Infract you next time (unless someone else already has...)

Maybe it is not a $1000 job for him. Maybe it is just a little underbid because he knew he was getting some more work later.

IMO he is not seeing all the nuts and bolts of his operation, especially if he has to come back as the lead climber, sales man and everything else. Here most people will not return with a loader in tow for less the $300.


----------



## chucknduck (Dec 9, 2007)

You are definately not a hack, with the equipment, insurance, and quality of work you describe. But, you are a lowballer. Sure you make enough money to pay the bills, your crew, yourself, etc, etc. I know that I do trees for several reasons, mainly being that I enjoy it, and I like to make a profit. Tree work Is so risky and dangerous that it should be worth more. Not just anybody can do it well, so if you can do it well, then charge for that expertise! I do tree work because I can make more doing it than most other jobs. But I can't when lowballers outbid me by half


----------



## ropensaddle (Dec 9, 2007)

When prices are way too out of whack it hurts the business as
a whole as do illegal's. I ask you if you got in a risky life threatening
biz for peanuts are you any different than a circus animal?
I am considered the mid range bidder in my area and I want to get
higher or paid better as I can't afford health ins or retirement as it
is now. Volume of work is not a reality unless you hire enough employees
to profit as you get older you will understand this. I did not get in biz
to be underpaid or not be able to afford the maintenance on equipment
and thus work unsafe with no health ins!


----------



## OTG BOSTON (Dec 10, 2007)

MS TreeMonkey said:


> Flippity dippity do. I haven't logged onto this site for over 6 months and now i remember why. I get so sick of the "arborists" calling the others (myself included) a hack! it's so 3 yr oldish. I try to provide a service for customers in my local area at a fair price. They don't want to pay $1100 bucks to take down a 100ft pine tree next to the house. Well,.... forget it. No use in explaining myself. I guess you "arborists" will always have us hacks to make fun of - but i know i'll sleep alot better at night knowing i didn't "stick it to somebody." I'm outta here.:angry2:



SPAM


You DO realize you are on ARBORISTSITE right?


----------



## hornett22 (Dec 10, 2007)

*and pay for gas and oil.*

and insurance on you ,your crew,and your vehicles.i guess equipmnet,labor,and insurance are free in MS.



John Paul Sanborn said:


> So let's say it takes 6 hrs for that pine to come down and get cleaned up and hauled away, and there is a 3 man crew at $60/mhr
> 
> (60*3)*6=1080
> 
> And you still have to dispose of the wood.


----------



## M.D. Vaden (Dec 10, 2007)

This brings a few things to mind.

Starters: every area is different.

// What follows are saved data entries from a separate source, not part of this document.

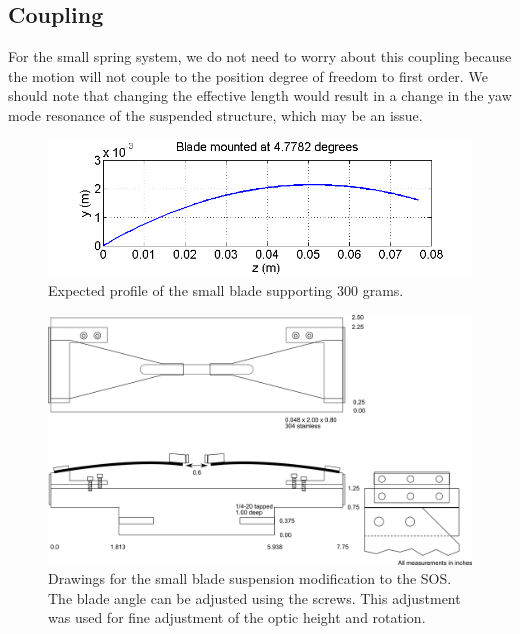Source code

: \subsection{Coupling}
For the small spring system, we do not need to worry about this coupling because the motion will not couple to the position degree of freedom to first order.  We should note that changing the effective length would result in a change in the yaw mode resonance of the suspended structure, which may be an issue. 



\begin{figure}[hp]
	\centering
		\includegraphics[width=.9\textwidth]{figures/suspensions/babybladeprofile.png}
	\caption[Blade profile for small suspension.]{Expected profile of the small blade supporting 300 grams.}
	\label{fig:babybladeprofile}
\end{figure}





\begin{figure}[p]
	\centering
		\includegraphics[width=\textwidth, angle=90]{figures/suspensions/bb1.png}
	\caption[Small blade design]{Drawings for the small blade suspension modification to the SOS. The blade angle can be adjusted using the screws. This adjustment was used for fine adjustment of the optic height and rotation.}
	\label{fig:babyschematic}
\end{figure}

Our area in Medford, Oregon, seems to have a couple of high price companies, and at least one of them is not a Certified Arborist managed company.

I've run into bidding against one twice, where my $350 bid for 4 hours of shrub & tree pruning with 1 man, contrasts against their $600. Might just be that they are bidding a whole crew where one man is needed. Especially when this contrast pits bids of a double-certification against their no-certification.

Up in Portland, there was one Certified Arborist company that I felt was high a little, and one non-Certified that I felt was through the roof, due to being even higher than the Certified Arborist companies. I mean, I was bidding $600 for 5 to 6 hours, against a bid of over $2000 from this one outfit, and this was for like some hedges and shrub stuff for less than an entire day.

If anyone is in Portland, does pruning with an "Irish" touch ring a bell  

So I won't dispute that some companies are too high or through the roof. And it does not seem that being Certified or not is a label that fits that group.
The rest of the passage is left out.